GOVERNMENT & THE STATE

FORMS

Federalism

 

 

The true natural check on absolute democracy is the federal system, which limits the central government by the powers reserved, and the state governments by the powers they have ceded. It is the one immortal tribute of America to political science, for state rights are at the same time the consummation and the guard of democracy.

ACTON, LORD JOHN EMERICH EDWARD DALBERG, Lectures on the French Revolution: The Influence of America, MacMillan and Co., Limited, London (1910)


Political science imperatively demands that powers shall be regulated by multiplication and division.

ACTON, LORD JOHN EMERICH EDWARD DALBERG, Lectures on the French Revolution: The Constitutional Debates, MacMillan and Co., Limited, London (1910)


The power to exit from any given state loses much of its effectiveness when Congress can regulate private market behavior on a national scale...Federalism as a counterweight to the monopoly sovereign is undercut by the massive expansion of federal power under the commerce clause.

EPSTEIN, RICHARD


Congress is given only a limited power.
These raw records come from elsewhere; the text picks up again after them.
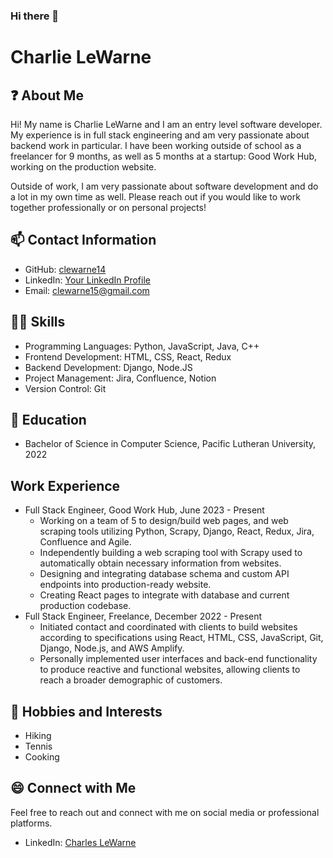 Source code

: ### Hi there 👋

<!--
**clewarne14/clewarne14** is a ✨ _special_ ✨ repository because its `README.md` (this file) appears on your GitHub profile.

Here are some ideas to get you started:

- 🔭 I’m currently working on ...
- 🌱 I’m currently learning ...
- 👯 I’m looking to collaborate on ...
- 🤔 I’m looking for help with ...
- 💬 Ask me about ...
- 📫 How to reach me: ...
- 😄 Pronouns: ...
- ⚡ Fun fact: ...
-->

# Charlie LeWarne

## ❓ About Me

Hi! My name is Charlie LeWarne and I am an entry level software developer. My experience is in full stack engineering and am very passionate about backend work in particular. I have been working outside of school as a freelancer for 9 months, as well as 5 months at a startup: Good Work Hub, working on the production website. 

Outside of work, I am very passionate about software development and do a lot in my own time as well. Please reach out if you would like to work together professionally or on personal projects!

## 📫 Contact Information

- GitHub: [clewarne14](https://github.com/clewarne14)
- LinkedIn: [Your LinkedIn Profile](https://www.linkedin.com/in/charles-lewarne-8516851a8/)
- Email: clewarne15@gmail.com

## 👨‍💻 Skills

- Programming Languages: Python, JavaScript, Java, C++
- Frontend Development: HTML, CSS, React, Redux
- Backend Development: Django, Node.JS
- Project Management: Jira, Confluence, Notion
- Version Control: Git

## 📗 Education

- Bachelor of Science in Computer Science, Pacific Lutheran University, 2022

## Work Experience

- Full Stack Engineer, Good Work Hub, June 2023 - Present
  - Working on a team of 5 to design/build web pages, and web scraping tools utilizing Python, Scrapy, Django, React, Redux, Jira, Confluence and Agile.
  - Independently building a web scraping tool with Scrapy used to automatically obtain necessary information from websites.
  - Designing and integrating database schema and custom API endpoints into production-ready website.
  - Creating React pages to integrate with database and current production codebase.
- Full Stack Engineer, Freelance, December 2022 - Present
  - Initiated contact and coordinated with clients to build websites according to specifications using React, HTML, CSS, JavaScript, Git, Django, Node.js, and AWS Amplify.
  - Personally implemented user interfaces and back-end functionality to produce reactive and functional websites, allowing clients to reach a broader demographic of customers.

## 🌄 Hobbies and Interests

- Hiking
- Tennis
- Cooking

## 😄 Connect with Me

Feel free to reach out and connect with me on social media or professional platforms.

- LinkedIn: [Charles LeWarne](https://www.linkedin.com/in/charles-lewarne-8516851a8/)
Its rights and duties are enumerated, and it cannot go beyond this enumeration...It was the result of the peculiar situation of the country, - a federation of States coming together in a Union, to which they intended to delegate only a portion of their sovereignty.

FISHER, SYNDEY GEORGE, The Evolution of the Constitution of the United States, Chapter IV (1897)


What an augmentation of the field for jobbing, speculating, plundering, office-building and office-hunting would be produced by an assumption of all the State powers into the hands of the General Government.

JEFFERSON, THOMAS, Letter to Gideon Granger, 1800


[W]hen all government, domestic and foreign, in little as in great things, shall be drawn to Washington as the center of all power, it will render powerless the checks provided of one government or another, and will become as venal and oppressive as the government from which we separated.

JEFFERSON, THOMAS, Letter to C. Hammond, 1821


I declare that the maintenance inviolate of the rights of the states, and especially the right of each state to order and control its own domestic institutions according to its own judgment exclusively, is essential to that balance of powers on which the perfection and endurance of our political fabric depend.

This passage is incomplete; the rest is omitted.